Louise Wilman and her 11-year-old son, who describe themselves as "marine nerds", took a trip from Waikanae to Pukerua Bay on Wednesday to beachcomb.
"We go there lots because there's lots of different sea life and things," Wilman said.
"We just decided to go for a walk and see what had washed up because we were aware that there was a full moon the night before, and it'd been quite stormy recently."
As they approached the beach, they spotted flocks of seagulls diving towards the water.
"We were saying to each other, 'Oh, there must be lots of good fish in the sea'."

Closer to the shore, they spotted "thousands and thousands" of shiny fish, later identified as deep-sea-dwelling lanternfish, strewn along the shoreline.
"There were just literally millions of them in every direction, also jumping in and out of the waves as the waves were rolling in.
"We just ran up and down the beach, all excited, looking at all the fish.
"My son's really into marine life. He was in the waves, trying to catch them and look at them.
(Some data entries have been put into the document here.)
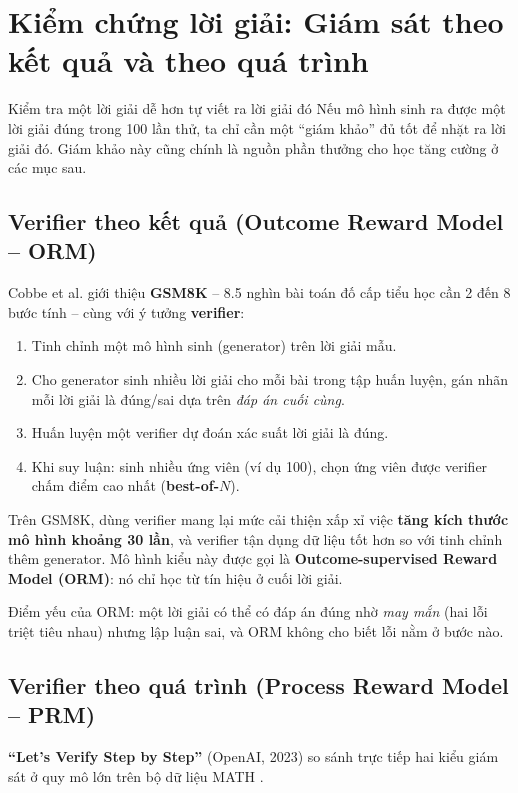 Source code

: 
\section{Kiểm chứng lời giải: Giám sát theo kết quả và theo quá trình}
\label{sec:verifiers}

\begin{keyidea}{Kiểm tra một lời giải dễ hơn tự viết ra lời giải đó}
Nếu mô hình sinh ra được một lời giải đúng trong 100 lần thử, ta chỉ cần một “giám khảo” đủ tốt để nhặt ra lời giải đó. Giám khảo này cũng chính là nguồn phần thưởng cho học tăng cường ở các mục sau.
\end{keyidea}

\subsection{Verifier theo kết quả (Outcome Reward Model -- ORM)}
\label{ssec:orm}
Cobbe et al. \cite{cobbe2021gsm8k} giới thiệu \textbf{GSM8K} -- 8.5 nghìn bài toán đố cấp tiểu học cần 2 đến 8 bước tính -- cùng với ý tưởng \textbf{verifier}:
\begin{enumerate}
	\item Tinh chỉnh một mô hình sinh (generator) trên lời giải mẫu.
	\item Cho generator sinh nhiều lời giải cho mỗi bài trong tập huấn luyện, gán nhãn mỗi lời giải là đúng/sai dựa trên \emph{đáp án cuối cùng}.
	\item Huấn luyện một verifier dự đoán xác suất lời giải là đúng.
	\item Khi suy luận: sinh nhiều ứng viên (ví dụ 100), chọn ứng viên được verifier chấm điểm cao nhất (\textbf{best-of-$N$}).
\end{enumerate}
Trên GSM8K, dùng verifier mang lại mức cải thiện xấp xỉ việc \textbf{tăng kích thước mô hình khoảng 30 lần}, và verifier tận dụng dữ liệu tốt hơn so với tinh chỉnh thêm generator. Mô hình kiểu này được gọi là \textbf{Outcome-supervised Reward Model (ORM)}: nó chỉ học từ tín hiệu ở cuối lời giải.

Điểm yếu của ORM: một lời giải có thể có đáp án đúng nhờ \emph{may mắn} (hai lỗi triệt tiêu nhau) nhưng lập luận sai, và ORM không cho biết lỗi nằm ở bước nào.

\subsection{Verifier theo quá trình (Process Reward Model -- PRM)}
\label{ssec:prm}
\textbf{“Let's Verify Step by Step”} \cite{lightman2024verify} (OpenAI, 2023) so sánh trực tiếp hai kiểu giám sát ở quy mô lớn trên bộ dữ liệu MATH \cite{hendrycks2021math}.

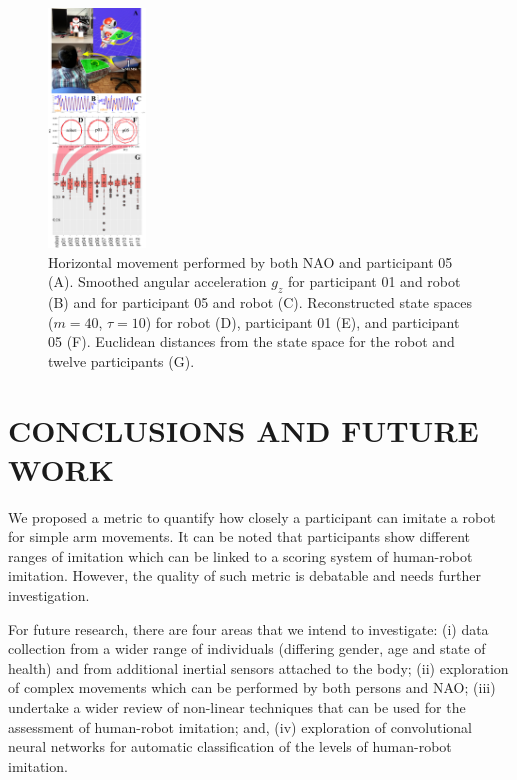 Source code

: \documentclass{sig-alternate-05-2015}
\begin{document}
\begin{figure}[ht]
\centering
\includegraphics[width=0.23\textwidth]{fig06}
\caption{
Horizontal movement performed by both NAO and participant 05 (A). 
Smoothed angular acceleration $g_z$ for participant 01  and robot (B)
and for participant 05 and robot (C).
Reconstructed state spaces  ($m=40$, $\tau=10$) for robot (D), participant 01 (E), and participant 05 (F).
Euclidean distances from the state space for the robot and twelve participants (G).
}
\label{fig:main}
\end{figure}



\section{CONCLUSIONS AND FUTURE WORK}
We proposed a metric to quantify how closely a participant can imitate a robot for simple arm
movements.
It can be noted
that participants show different ranges 
of imitation which can be linked to a scoring system of human-robot imitation.
However, the quality of such metric is debatable and needs further investigation.

For future research, there are four areas that we intend to investigate:
(i) data collection from a wider range of individuals (differing gender, age and state of health)
and from additional inertial sensors attached to the body;
(ii) exploration of complex movements which can be performed by both persons and NAO;
(iii) undertake a wider review of non-linear techniques that can be used for 
the assessment of human-robot imitation; and, 
(iv) exploration of convolutional neural networks for automatic 
classification of the levels of human-robot imitation.




 
\end{document}
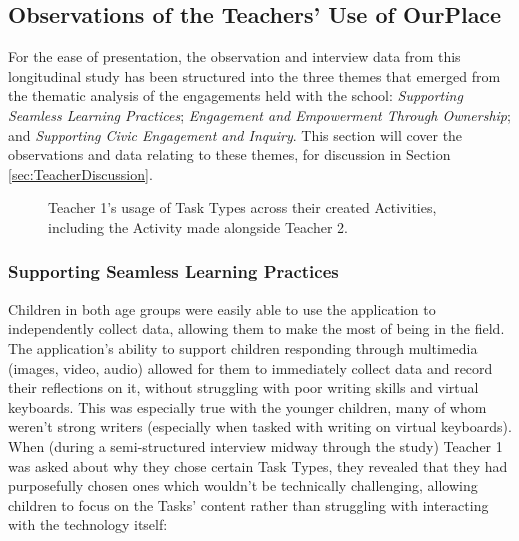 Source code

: \subsection{Observations of the Teachers' Use of OurPlace}

For the ease of presentation, the observation and interview data from this longitudinal study has been structured into the three themes that emerged from the thematic analysis of the engagements held with the school: \textit{Supporting Seamless Learning Practices}; \textit{Engagement and Empowerment Through Ownership}; and \textit{Supporting Civic Engagement and Inquiry}. This section will cover the observations and data relating to these themes, for discussion in Section \ref{sec:TeacherDiscussion}.

\begin{figure}
    \centering
    \caption[Teacher 1's usage of Task Types across their created Activities]{Teacher 1's usage of Task Types across their created Activities, including the Activity made alongside Teacher 2.}
    \label{fig:TaskTypeUsage}
\end{figure}

\subsubsection{Supporting Seamless Learning Practices}

Children in both age groups were easily able to use the application to independently collect data, allowing them to make the most of being in the field. The application's ability to support children responding through multimedia (images, video, audio) allowed for them to immediately collect data and record their reflections on it, without struggling with poor writing skills and virtual keyboards. This was especially true with the younger children, many of whom weren't strong writers (especially when tasked with writing on virtual keyboards). When (during a semi-structured interview midway through the study) Teacher 1 was asked about why they chose certain Task Types, they revealed that they had purposefully chosen ones which wouldn't be technically challenging, allowing children to focus on the Tasks' content rather than struggling with interacting with the technology itself: 

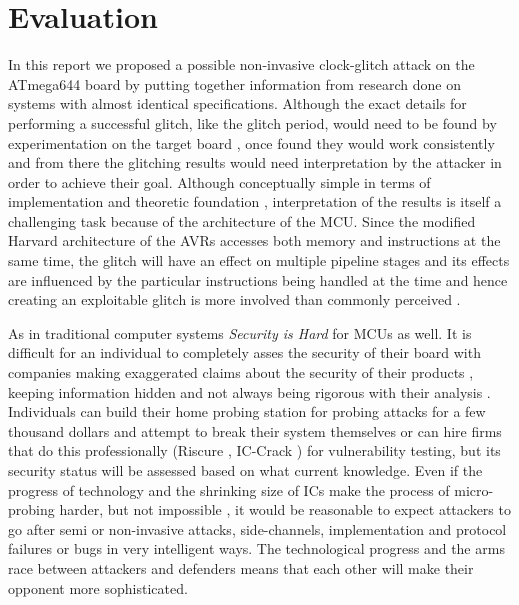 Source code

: \section{Evaluation}
\label{sec:conclusion}
In this report we proposed a possible non-invasive clock-glitch attack on the ATmega644 board by putting together information from research done on systems with almost identical specifications. Although the exact details for performing a successful glitch, like the glitch period, would need to be found by experimentation on the target board \citep{glitches_paper}, once found they would work consistently \citep{glitches_paper} and from there the glitching results would need interpretation by the attacker in order to achieve their goal. Although conceptually simple in terms of implementation and theoretic foundation \citep{sergei:thesis} \citep{glitches_paper}, interpretation of the results is itself a challenging task \citep{glitches_paper} because of the architecture of the MCU. Since the modified Harvard architecture of the AVRs accesses both memory and instructions at the same time, the glitch will have an effect on multiple pipeline stages and its effects are influenced by the particular instructions being handled at the time and hence creating an exploitable glitch is more involved than commonly perceived \citep{glitches_paper}. 

As in traditional computer systems \emph{Security is Hard} for MCUs as well. It is difficult for an individual to completely asses the security of their board with companies making exaggerated claims about the security of their products \citep{sergei:thesis}, keeping information hidden and not always being rigorous with their analysis \citep{sergei:thesis}. Individuals can build their home probing station for probing attacks for a few thousand dollars \citep{sergei:thesis} \citep{low_cost_probing} and attempt to break their system themselves or can hire firms that do this professionally (Riscure \citep{website:riscure}, {IC-Crack} \citep{atmel_mcu_crack}) for vulnerability testing, but its security status will be assessed based on what current knowledge. Even if the progress of technology and the shrinking size of ICs make the process of micro-probing harder, but not impossible \citep{sergei:thesis}, it would be reasonable to expect attackers to go after semi or non-invasive attacks, side-channels, implementation and protocol failures or bugs in very intelligent ways. The technological progress and the arms race between attackers and defenders means that each other will make their opponent more sophisticated.

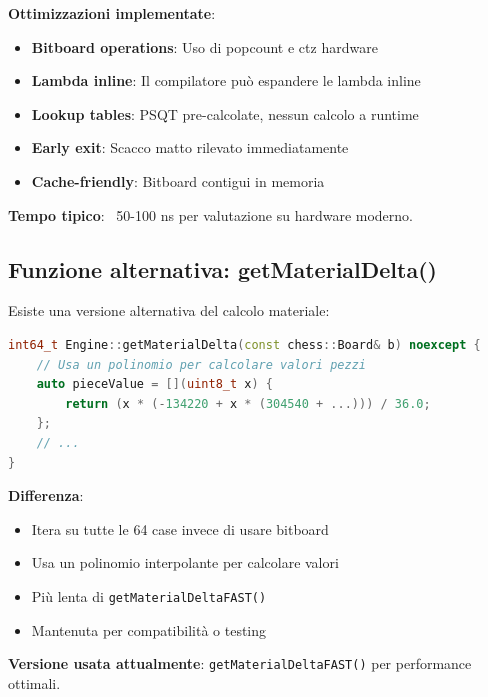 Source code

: \textbf{Ottimizzazioni implementate}:
\begin{itemize}
\item \textbf{Bitboard operations}: Uso di popcount e ctz hardware
\item \textbf{Lambda inline}: Il compilatore può espandere le lambda inline
\item \textbf{Lookup tables}: PSQT pre-calcolate, nessun calcolo a runtime
\item \textbf{Early exit}: Scacco matto rilevato immediatamente
\item \textbf{Cache-friendly}: Bitboard contigui in memoria
\end{itemize}

\textbf{Tempo tipico}: ~50-100 ns per valutazione su hardware moderno.

\subsection{Funzione alternativa: getMaterialDelta()}

Esiste una versione alternativa del calcolo materiale:

\begin{lstlisting}[language=C++]
int64_t Engine::getMaterialDelta(const chess::Board& b) noexcept {
    // Usa un polinomio per calcolare valori pezzi
    auto pieceValue = [](uint8_t x) {
        return (x * (-134220 + x * (304540 + ...))) / 36.0;
    };
    // ...
}
\end{lstlisting}

\textbf{Differenza}:
\begin{itemize}
\item Itera su tutte le 64 case invece di usare bitboard
\item Usa un polinomio interpolante per calcolare valori
\item Più lenta di \texttt{getMaterialDeltaFAST()}
\item Mantenuta per compatibilità o testing
\end{itemize}

\textbf{Versione usata attualmente}: \texttt{getMaterialDeltaFAST()} per performance ottimali.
They were actually swimming around, and all the birds were diving, and yeah, it was crazy."
Wilman, who frequently photographs nature, called the sight "bittersweet".
"It's so sad that all these fish are dying, but it just looks amazing with the sun on them."

She said she had never seen anything like it before.
"A few years ago, we had some fish that looked like little anchovies. Hundreds of them had washed up, and then lately there's been some krill.
"But never that many like, they were thick in the sand."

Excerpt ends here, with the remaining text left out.